Enfin, l’article R.142-24-1 ajoute que quand le différend porte sur une décision prise après mise en oeuvre de la procédure d’expertise technique, le tribunal peut ordonner une nouvelle expertise si une partie en fait la demande.
Toutefois, l’article 146 du code de procédure civile dispose qu’une mesure d’instruction ne peut être ordonnée pour suppléer la carence d’une partie dans l’administration de la preuve.

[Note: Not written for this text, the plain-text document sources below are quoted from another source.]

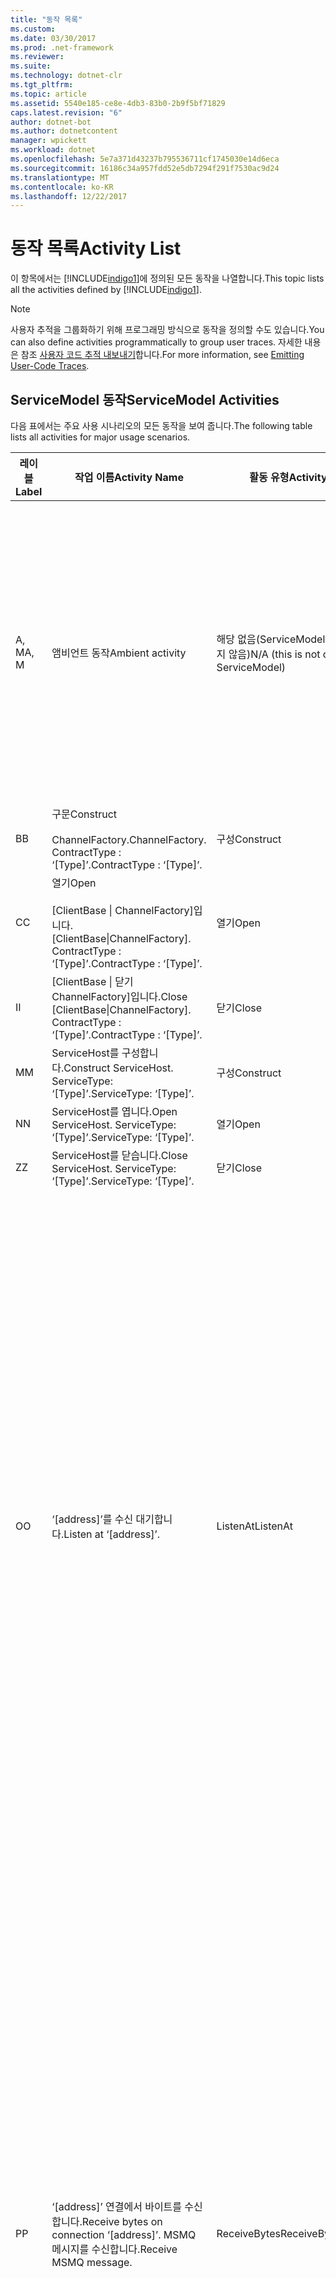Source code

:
 ```yaml
---
title: "동작 목록"
ms.custom: 
ms.date: 03/30/2017
ms.prod: .net-framework
ms.reviewer: 
ms.suite: 
ms.technology: dotnet-clr
ms.tgt_pltfrm: 
ms.topic: article
ms.assetid: 5540e185-ce8e-4db3-83b0-2b9f5bf71829
caps.latest.revision: "6"
author: dotnet-bot
ms.author: dotnetcontent
manager: wpickett
ms.workload: dotnet
ms.openlocfilehash: 5e7a371d43237b795536711cf1745030e14d6eca
ms.sourcegitcommit: 16186c34a957fdd52e5db7294f291f7530ac9d24
ms.translationtype: MT
ms.contentlocale: ko-KR
ms.lasthandoff: 12/22/2017
---
```

# <a name="activity-list"></a><span data-ttu-id="de6a6-102">동작 목록</span><span class="sxs-lookup"><span data-stu-id="de6a6-102">Activity List</span></span>
<span data-ttu-id="de6a6-103">이 항목에서는 [!INCLUDE[indigo1](../../../../../includes/indigo1-md.md)]에 정의된 모든 동작을 나열합니다.</span><span class="sxs-lookup"><span data-stu-id="de6a6-103">This topic lists all the activities defined by [!INCLUDE[indigo1](../../../../../includes/indigo1-md.md)].</span></span>  
  
> [!NOTE]
>  <span data-ttu-id="de6a6-104">사용자 추적을 그룹화하기 위해 프로그래밍 방식으로 동작을 정의할 수도 있습니다.</span><span class="sxs-lookup"><span data-stu-id="de6a6-104">You can also define activities programmatically to group user traces.</span></span> <span data-ttu-id="de6a6-105">자세한 내용은 참조 [사용자 코드 추적 내보내기](../../../../../docs/framework/wcf/diagnostics/tracing/emitting-user-code-traces.md)합니다.</span><span class="sxs-lookup"><span data-stu-id="de6a6-105">For more information, see [Emitting User-Code Traces](../../../../../docs/framework/wcf/diagnostics/tracing/emitting-user-code-traces.md).</span></span>  
  
## <a name="servicemodel-activities"></a><span data-ttu-id="de6a6-106">ServiceModel 동작</span><span class="sxs-lookup"><span data-stu-id="de6a6-106">ServiceModel Activities</span></span>  
 <span data-ttu-id="de6a6-107">다음 표에서는 주요 사용 시나리오의 모든 동작을 보여 줍니다.</span><span class="sxs-lookup"><span data-stu-id="de6a6-107">The following table lists all activities for major usage scenarios.</span></span>  
  
|<span data-ttu-id="de6a6-108">레이블</span><span class="sxs-lookup"><span data-stu-id="de6a6-108">Label</span></span>|<span data-ttu-id="de6a6-109">작업 이름</span><span class="sxs-lookup"><span data-stu-id="de6a6-109">Activity Name</span></span>|<span data-ttu-id="de6a6-110">활동 유형</span><span class="sxs-lookup"><span data-stu-id="de6a6-110">Activity Type</span></span>|<span data-ttu-id="de6a6-111">설명</span><span class="sxs-lookup"><span data-stu-id="de6a6-111">Description</span></span>|  
|-----------|-------------------|-------------------|-----------------|  
|<span data-ttu-id="de6a6-112">A, M</span><span class="sxs-lookup"><span data-stu-id="de6a6-112">A, M</span></span>|<span data-ttu-id="de6a6-113">앰비언트 동작</span><span class="sxs-lookup"><span data-stu-id="de6a6-113">Ambient activity</span></span>|<span data-ttu-id="de6a6-114">해당 없음(ServiceModel에 의해 제어되지 않음)</span><span class="sxs-lookup"><span data-stu-id="de6a6-114">N/A (this is not controlled by ServiceModel)</span></span>|<span data-ttu-id="de6a6-115">ServiceModel 코드를 호출하기 이전에 TLS에 해당 ID가 설정되어 있는 동작입니다(클라이언트측 또는 서버측).</span><span class="sxs-lookup"><span data-stu-id="de6a6-115">The activity whose ID is set in TLS before any calls to ServiceModel code (client side or server side).</span></span><br /><br /> <span data-ttu-id="de6a6-116">예: open이 [!INCLUDE[indigo2](../../../../../includes/indigo2-md.md)] 클라이언트에서 호출되거나 serviceHost.open이 호출되는 동작</span><span class="sxs-lookup"><span data-stu-id="de6a6-116">Example: An activity where  open is called on the [!INCLUDE[indigo2](../../../../../includes/indigo2-md.md)] client or serviceHost.open is called.</span></span>|  
|<span data-ttu-id="de6a6-117">B</span><span class="sxs-lookup"><span data-stu-id="de6a6-117">B</span></span>|<span data-ttu-id="de6a6-118">구문</span><span class="sxs-lookup"><span data-stu-id="de6a6-118">Construct</span></span><br /><br /> <span data-ttu-id="de6a6-119">ChannelFactory.</span><span class="sxs-lookup"><span data-stu-id="de6a6-119">ChannelFactory.</span></span> <span data-ttu-id="de6a6-120">ContractType : ‘[Type]’.</span><span class="sxs-lookup"><span data-stu-id="de6a6-120">ContractType : ‘[Type]’.</span></span>|<span data-ttu-id="de6a6-121">구성</span><span class="sxs-lookup"><span data-stu-id="de6a6-121">Construct</span></span>||  
|<span data-ttu-id="de6a6-122">C</span><span class="sxs-lookup"><span data-stu-id="de6a6-122">C</span></span>|<span data-ttu-id="de6a6-123">열기</span><span class="sxs-lookup"><span data-stu-id="de6a6-123">Open</span></span><br /><br /> <span data-ttu-id="de6a6-124">[ClientBase &#124; ChannelFactory]입니다.</span><span class="sxs-lookup"><span data-stu-id="de6a6-124">[ClientBase&#124;ChannelFactory].</span></span> <span data-ttu-id="de6a6-125">ContractType : ‘[Type]’.</span><span class="sxs-lookup"><span data-stu-id="de6a6-125">ContractType : ‘[Type]’.</span></span>|<span data-ttu-id="de6a6-126">열기</span><span class="sxs-lookup"><span data-stu-id="de6a6-126">Open</span></span>||  
|<span data-ttu-id="de6a6-127">I</span><span class="sxs-lookup"><span data-stu-id="de6a6-127">I</span></span>|<span data-ttu-id="de6a6-128">[ClientBase &#124; 닫기 ChannelFactory]입니다.</span><span class="sxs-lookup"><span data-stu-id="de6a6-128">Close [ClientBase&#124;ChannelFactory].</span></span> <span data-ttu-id="de6a6-129">ContractType : ‘[Type]’.</span><span class="sxs-lookup"><span data-stu-id="de6a6-129">ContractType : ‘[Type]’.</span></span>|<span data-ttu-id="de6a6-130">닫기</span><span class="sxs-lookup"><span data-stu-id="de6a6-130">Close</span></span>||  
|<span data-ttu-id="de6a6-131">M</span><span class="sxs-lookup"><span data-stu-id="de6a6-131">M</span></span>|<span data-ttu-id="de6a6-132">ServiceHost를 구성합니다.</span><span class="sxs-lookup"><span data-stu-id="de6a6-132">Construct ServiceHost.</span></span> <span data-ttu-id="de6a6-133">ServiceType: ‘[Type]’.</span><span class="sxs-lookup"><span data-stu-id="de6a6-133">ServiceType: ‘[Type]’.</span></span>|<span data-ttu-id="de6a6-134">구성</span><span class="sxs-lookup"><span data-stu-id="de6a6-134">Construct</span></span>||  
|<span data-ttu-id="de6a6-135">N</span><span class="sxs-lookup"><span data-stu-id="de6a6-135">N</span></span>|<span data-ttu-id="de6a6-136">ServiceHost를 엽니다.</span><span class="sxs-lookup"><span data-stu-id="de6a6-136">Open ServiceHost.</span></span> <span data-ttu-id="de6a6-137">ServiceType: ‘[Type]’.</span><span class="sxs-lookup"><span data-stu-id="de6a6-137">ServiceType: ‘[Type]’.</span></span>|<span data-ttu-id="de6a6-138">열기</span><span class="sxs-lookup"><span data-stu-id="de6a6-138">Open</span></span>||  
|<span data-ttu-id="de6a6-139">Z</span><span class="sxs-lookup"><span data-stu-id="de6a6-139">Z</span></span>|<span data-ttu-id="de6a6-140">ServiceHost를 닫습니다.</span><span class="sxs-lookup"><span data-stu-id="de6a6-140">Close ServiceHost.</span></span> <span data-ttu-id="de6a6-141">ServiceType: ‘[Type]’.</span><span class="sxs-lookup"><span data-stu-id="de6a6-141">ServiceType: ‘[Type]’.</span></span>|<span data-ttu-id="de6a6-142">닫기</span><span class="sxs-lookup"><span data-stu-id="de6a6-142">Close</span></span>||  
|<span data-ttu-id="de6a6-143">O</span><span class="sxs-lookup"><span data-stu-id="de6a6-143">O</span></span>|<span data-ttu-id="de6a6-144">‘[address]’를 수신 대기합니다.</span><span class="sxs-lookup"><span data-stu-id="de6a6-144">Listen at ‘[address]’.</span></span>|<span data-ttu-id="de6a6-145">ListenAt</span><span class="sxs-lookup"><span data-stu-id="de6a6-145">ListenAt</span></span>|<span data-ttu-id="de6a6-146">이 동작과 다음 동작은 전송 관련 동작입니다.</span><span class="sxs-lookup"><span data-stu-id="de6a6-146">This and the next activity are transport-specific.</span></span> <span data-ttu-id="de6a6-147">ListenAt 동작은 채널 수신기에서 수신 대기하는 주소에 매핑되는 콘텐츠를 표시합니다.</span><span class="sxs-lookup"><span data-stu-id="de6a6-147">The ListenAt activity represents the content that maps to the address where the channel listener listens at.</span></span> <span data-ttu-id="de6a6-148">MSMQ의 경우에는 큐가 하나의 주소로 매핑되기 때문에 큐 자체가 콘텐츠입니다.</span><span class="sxs-lookup"><span data-stu-id="de6a6-148">In the case of MSMQ, it is the queue itself since the queue maps to one address.</span></span> <span data-ttu-id="de6a6-149">이 동작은 연결 지향 전송의 경우 들어오는 연결을 수신 대기합니다. MSMQ의 경우에는 MSMQ 메시지를 수신 대기합니다.</span><span class="sxs-lookup"><span data-stu-id="de6a6-149">This activity listens for incoming connections in the case of connection-oriented transports, for MSMQ messages in the case of MSMQ.</span></span> <span data-ttu-id="de6a6-150">이 동작은 ServiceHost.Open() 중에 만들어지며 모든 ReceiveBytes 동작 전송을 비롯하여 수신기 만들기 및 삭제와 관련된 추적을 포함합니다.</span><span class="sxs-lookup"><span data-stu-id="de6a6-150">This activity is created during ServiceHost.Open(), and contains the traces related to creating and disposing the listener, as well as transferring out to all ReceiveBytes activities.</span></span>|  
|<span data-ttu-id="de6a6-151">P</span><span class="sxs-lookup"><span data-stu-id="de6a6-151">P</span></span>|<span data-ttu-id="de6a6-152">‘[address]’ 연결에서 바이트를 수신합니다.</span><span class="sxs-lookup"><span data-stu-id="de6a6-152">Receive bytes on connection ‘[address]’.</span></span> <span data-ttu-id="de6a6-153">MSMQ 메시지를 수신합니다.</span><span class="sxs-lookup"><span data-stu-id="de6a6-153">Receive MSMQ message.</span></span>|<span data-ttu-id="de6a6-154">ReceiveBytes</span><span class="sxs-lookup"><span data-stu-id="de6a6-154">ReceiveBytes</span></span>|<span data-ttu-id="de6a6-155">이 동작에서 [!INCLUDE[indigo2](../../../../../includes/indigo2-md.md)] 메시지를 가져올 데이터가 처리됩니다.</span><span class="sxs-lookup"><span data-stu-id="de6a6-155">In this activity, data that will eventually get a [!INCLUDE[indigo2](../../../../../includes/indigo2-md.md)] message is processed.</span></span> <span data-ttu-id="de6a6-156">연결 지향 전송이나 http의 경우 들어오는 바이트가 대기합니다.</span><span class="sxs-lookup"><span data-stu-id="de6a6-156">Incoming bytes are waited in the case of connection-oriented transport or http.</span></span> <span data-ttu-id="de6a6-157">TCP/명명된 파이프의 경우, 연결이 설정될 때 동작이 발생하므로 이 동작의 수명이 연결 수명입니다.</span><span class="sxs-lookup"><span data-stu-id="de6a6-157">For TCP/named-pipe, the lifetime of this activity is the lifetime of the connection, as it is created when the connection is created.</span></span> <span data-ttu-id="de6a6-158">http의 경우 이 동작의 수명이 메시지 요청 수명이며 메시지를 보낼 때 동작이 발생합니다.</span><span class="sxs-lookup"><span data-stu-id="de6a6-158">For http, it is of the lifetime of a message request and is created when the message is sent.</span></span> <span data-ttu-id="de6a6-159">이 동작에는 모든 메시지(개체) 처리 동작뿐만 아니라 연결 만들기와 삭제에 관련된 추적(해당하는 경우)이 포함됩니다.</span><span class="sxs-lookup"><span data-stu-id="de6a6-159">This activity contains the traces related to creating and disposing the connection if applicable, as well as transfers out to all message (object) processing activities.</span></span><br /><br /> <span data-ttu-id="de6a6-160">MSMQ의 경우 MSMQ 메시지를 검색하는 동작입니다.</span><span class="sxs-lookup"><span data-stu-id="de6a6-160">In the case of MSMQ, it is the activity where the MSMQ message is retrieved.</span></span>|  
|<span data-ttu-id="de6a6-161">Q</span><span class="sxs-lookup"><span data-stu-id="de6a6-161">Q</span></span>|<span data-ttu-id="de6a6-162">[number] 메시지를 처리합니다.</span><span class="sxs-lookup"><span data-stu-id="de6a6-162">Process message [number].</span></span> <span data-ttu-id="de6a6-163">여기서 [number]는 1부터 시작하여 순차적으로 증가하는 값입니다.</span><span class="sxs-lookup"><span data-stu-id="de6a6-163">(Note, [number] is a monotonically increasing value which starts at 1.)</span></span>|<span data-ttu-id="de6a6-164">ProcessMessage</span><span class="sxs-lookup"><span data-stu-id="de6a6-164">ProcessMessage</span></span>|<span data-ttu-id="de6a6-165">들어오는 메시지를 처리합니다.</span><span class="sxs-lookup"><span data-stu-id="de6a6-165">Process an incoming message.</span></span> <span data-ttu-id="de6a6-166">이 동작은 모든 데이터(바이트, MSMQ 메시지)가 수신되어 [!INCLUDE[indigo2](../../../../../includes/indigo2-md.md)] 메시지 개체를 구성하면 시작됩니다.</span><span class="sxs-lookup"><span data-stu-id="de6a6-166">This activity starts when all the data (bytes, MSMQ message) are received to form a [!INCLUDE[indigo2](../../../../../includes/indigo2-md.md)] message object.</span></span> <span data-ttu-id="de6a6-167">이 동작에서는 헤더 처리를 추적합니다.</span><span class="sxs-lookup"><span data-stu-id="de6a6-167">Traces within this activity deal with header processing.</span></span><br /><br /> <span data-ttu-id="de6a6-168">디스패치할 수 있는 메시지가 생성되면 해당 동작 ID를 조회한 후 ServiceHost ProcessAction 동작이 전환됩니다.</span><span class="sxs-lookup"><span data-stu-id="de6a6-168">Once a message that can be dispatched is formed, the ServiceHost ProcessAction activity is switched to after looking up the corresponding Activity ID.</span></span>|  
|<span data-ttu-id="de6a6-169">D, S</span><span class="sxs-lookup"><span data-stu-id="de6a6-169">D, S</span></span>|<span data-ttu-id="de6a6-170">‘[action]’ 작업을 처리합니다.</span><span class="sxs-lookup"><span data-stu-id="de6a6-170">Process action ‘[action]’.</span></span>|<span data-ttu-id="de6a6-171">ProcessAction</span><span class="sxs-lookup"><span data-stu-id="de6a6-171">ProcessAction</span></span>|<span data-ttu-id="de6a6-172">수신할 때는 메시지를 사용자 코드로 디스패치하기 위해 전송/보안/RM 스택을 통해 메시지를 처리하고, 전송할 때는 역순으로 처리합니다.</span><span class="sxs-lookup"><span data-stu-id="de6a6-172">Process the message through the Transport/Security/RM stack for dispatching the message to user code on receive, and in the reverse order on send.</span></span><br /><br /> <span data-ttu-id="de6a6-173">서버에서이 작업 사용 하 여 전파 된 동작 ID "동작 전파";를 통해 메시지 헤더에서 전송 되는 경우 그렇지 않으면 새 GUID 생성 됩니다.</span><span class="sxs-lookup"><span data-stu-id="de6a6-173">On the server, this activity uses the propagated Activity ID if it is sent in the message header via "Activity Propagation"; otherwise, a new GUID is created.</span></span><br /><br /> <span data-ttu-id="de6a6-174">요청/회신 계약의 응답 메시지 또한 해당 동작에서 처리됩니다.</span><span class="sxs-lookup"><span data-stu-id="de6a6-174">The response message for request/reply contracts is also processed in that activity.</span></span>|  
|<span data-ttu-id="de6a6-175">T</span><span class="sxs-lookup"><span data-stu-id="de6a6-175">T</span></span>|<span data-ttu-id="de6a6-176">‘[IContract.Operation]’을 실행합니다.</span><span class="sxs-lookup"><span data-stu-id="de6a6-176">Execute ‘[IContract.Operation]’.</span></span>|<span data-ttu-id="de6a6-177">ExecuteUserCode</span><span class="sxs-lookup"><span data-stu-id="de6a6-177">ExecuteUserCode</span></span>|<span data-ttu-id="de6a6-178">서비스에서 디스패치 후 사용자 코드를 실행합니다.</span><span class="sxs-lookup"><span data-stu-id="de6a6-178">Execute user code after dispatch on the service side.</span></span> <span data-ttu-id="de6a6-179">이 동작에서는 사용자가 제공한 코드에서 ServiceHost 코드를 나타내는 경계를 제공합니다.</span><span class="sxs-lookup"><span data-stu-id="de6a6-179">This activity provides a boundary to delineate ServiceHost code from user-provided code.</span></span>|  
  
## <a name="security-activities"></a><span data-ttu-id="de6a6-180">보안 동작</span><span class="sxs-lookup"><span data-stu-id="de6a6-180">Security Activities</span></span>  
 <span data-ttu-id="de6a6-181">다음 표에서는 보안과 관련된 모든 동작을 보여 줍니다.</span><span class="sxs-lookup"><span data-stu-id="de6a6-181">The following table lists all activities related to Security.</span></span>  
  
|<span data-ttu-id="de6a6-182">작업 이름</span><span class="sxs-lookup"><span data-stu-id="de6a6-182">Activity Name</span></span>|<span data-ttu-id="de6a6-183">활동 유형</span><span class="sxs-lookup"><span data-stu-id="de6a6-183">Activity Type</span></span>|<span data-ttu-id="de6a6-184">설명</span><span class="sxs-lookup"><span data-stu-id="de6a6-184">Description</span></span>|  
|-------------------|-------------------|-----------------|  
|<span data-ttu-id="de6a6-185">보안 세션 설정</span><span class="sxs-lookup"><span data-stu-id="de6a6-185">Setup secure session</span></span>|<span data-ttu-id="de6a6-186">SetupSecurity</span><span class="sxs-lookup"><span data-stu-id="de6a6-186">SetupSecurity</span></span>|<span data-ttu-id="de6a6-187">클라이언트측에만 있습니다.</span><span class="sxs-lookup"><span data-stu-id="de6a6-187">Exists on the client side only.</span></span> <span data-ttu-id="de6a6-188">인증 및 보안 컨텍스트 설정을 위한 모든 RST*/SCT 교환을 포함합니다.</span><span class="sxs-lookup"><span data-stu-id="de6a6-188">Contains all RST*/SCT exchanges for authentication and setting the security context.</span></span> <span data-ttu-id="de6a6-189">경우 `propagateActivity` = `true`,이 동작이 서비스의 해당 프로세스 작업 RST와 병합 됩니다\*/SCT 활동입니다.</span><span class="sxs-lookup"><span data-stu-id="de6a6-189">If `propagateActivity`=`true`, this activity is merged with the service’s corresponding Process Action RST\*/SCT activities.</span></span>|  
|<span data-ttu-id="de6a6-190">보안 세션 닫기</span><span class="sxs-lookup"><span data-stu-id="de6a6-190">Close secure session</span></span>|<span data-ttu-id="de6a6-191">SetupSecurity</span><span class="sxs-lookup"><span data-stu-id="de6a6-191">SetupSecurity</span></span>|<span data-ttu-id="de6a6-192">클라이언트측에 있습니다.</span><span class="sxs-lookup"><span data-stu-id="de6a6-192">Exists on the client side.</span></span> <span data-ttu-id="de6a6-193">보안 세션을 닫기 위한 취소 메시지 교환을 포함합니다.</span><span class="sxs-lookup"><span data-stu-id="de6a6-193">Contains the Cancel message exchange for closing the secure session.</span></span> <span data-ttu-id="de6a6-194">경우 `propagateActivity` = `true`,이 동작이 서비스에서 "취소" 작업 처리와 병합 됩니다.</span><span class="sxs-lookup"><span data-stu-id="de6a6-194">If `propagateActivity`=`true`, this activity is merged with the Process Action "Cancel" from the service.</span></span>|  
  
 <span data-ttu-id="de6a6-195">다음 표에서는 COM+와 관련된 모든 동작을 보여 줍니다.</span><span class="sxs-lookup"><span data-stu-id="de6a6-195">The following table lists all activities related to COM+.</span></span>  
  
|<span data-ttu-id="de6a6-196">작업 이름</span><span class="sxs-lookup"><span data-stu-id="de6a6-196">Activity Name</span></span>|<span data-ttu-id="de6a6-197">활동 유형</span><span class="sxs-lookup"><span data-stu-id="de6a6-197">Activity Type</span></span>|<span data-ttu-id="de6a6-198">설명</span><span class="sxs-lookup"><span data-stu-id="de6a6-198">Description</span></span>|  
|-------------------|-------------------|-----------------|  
|<span data-ttu-id="de6a6-199">COM+ 인스턴스 만들기</span><span class="sxs-lookup"><span data-stu-id="de6a6-199">Create COM+ instance</span></span>|<span data-ttu-id="de6a6-200">TransferToCOMPlus</span><span class="sxs-lookup"><span data-stu-id="de6a6-200">TransferToCOMPlus</span></span>|<span data-ttu-id="de6a6-201">[!INCLUDE[indigo2](../../../../../includes/indigo2-md.md)] 코드의 COM+ 호출별로 하나의 동작 인스턴스</span><span class="sxs-lookup"><span data-stu-id="de6a6-201">1 activity instance for each COM+ call from [!INCLUDE[indigo2](../../../../../includes/indigo2-md.md)] code</span></span>|  
|<span data-ttu-id="de6a6-202">COM + 실행 \<작업 ></span><span class="sxs-lookup"><span data-stu-id="de6a6-202">Execute COM+ \<operation></span></span>|<span data-ttu-id="de6a6-203">TransferToCOMPlus</span><span class="sxs-lookup"><span data-stu-id="de6a6-203">TransferToCOMPlus</span></span>|<span data-ttu-id="de6a6-204">[!INCLUDE[indigo2](../../../../../includes/indigo2-md.md)] 코드의 COM+ 호출별로 하나의 동작 인스턴스</span><span class="sxs-lookup"><span data-stu-id="de6a6-204">1 activity instance for each COM+ call from [!INCLUDE[indigo2](../../../../../includes/indigo2-md.md)] code</span></span>|  
  
## <a name="wmi-activities"></a><span data-ttu-id="de6a6-205">WMI 동작</span><span class="sxs-lookup"><span data-stu-id="de6a6-205">WMI Activities</span></span>  
 <span data-ttu-id="de6a6-206">다음 표에서는 WMI와 관련된 모든 동작을 보여 줍니다.</span><span class="sxs-lookup"><span data-stu-id="de6a6-206">The following table lists all activities related to WMI.</span></span>  
  
|<span data-ttu-id="de6a6-207">작업 이름</span><span class="sxs-lookup"><span data-stu-id="de6a6-207">Activity Name</span></span>|<span data-ttu-id="de6a6-208">활동 유형</span><span class="sxs-lookup"><span data-stu-id="de6a6-208">Activity Type</span></span>|<span data-ttu-id="de6a6-209">설명</span><span class="sxs-lookup"><span data-stu-id="de6a6-209">Description</span></span>|  
|-------------------|-------------------|-----------------|  
|<span data-ttu-id="de6a6-210">WMI 가져오기</span><span class="sxs-lookup"><span data-stu-id="de6a6-210">WMI get</span></span>|<span data-ttu-id="de6a6-211">WMIGetObject</span><span class="sxs-lookup"><span data-stu-id="de6a6-211">WMIGetObject</span></span>|<span data-ttu-id="de6a6-212">사용자가 WMI에서 데이터를 검색하고 있습니다.</span><span class="sxs-lookup"><span data-stu-id="de6a6-212">User is retrieving data from WMI.</span></span>|  
|<span data-ttu-id="de6a6-213">WMI 넣기</span><span class="sxs-lookup"><span data-stu-id="de6a6-213">WMI put</span></span>|<span data-ttu-id="de6a6-214">WmiPutInstance</span><span class="sxs-lookup"><span data-stu-id="de6a6-214">WmiPutInstance</span></span>|<span data-ttu-id="de6a6-215">사용자가 WMI로 데이터를 업데이트하고 있습니다.</span><span class="sxs-lookup"><span data-stu-id="de6a6-215">User is updating data with WMI.</span></span>|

En l’espèce, l’expert technique désigné en application des dispositions de l’article L.141-1 du code de la sécurité sociale a clairement énoncé que la lésion du 6 juillet 2018 est en lien avec un état antérieur indépendant de l’accident du 2 juillet 2018. Il explique ainsi que Mme [T] a eu un accident de circulation en octobre 2000 entraînant le décès de l’autre conducteur impliqué dans l’accident, qu’elle souffre depuis d’une grave dépression prise en charge au titre d’une affection de longue durée depuis le 14 mai 2018.
Ainsi, par des termes clairs, précis et sans ambiguïté, il a en effet retenu que la dépression constatée le 6 juillet 2018 était en rapport avec un accident, et non en lien direct et exclusif avec l’accident du 2 juillet 2018.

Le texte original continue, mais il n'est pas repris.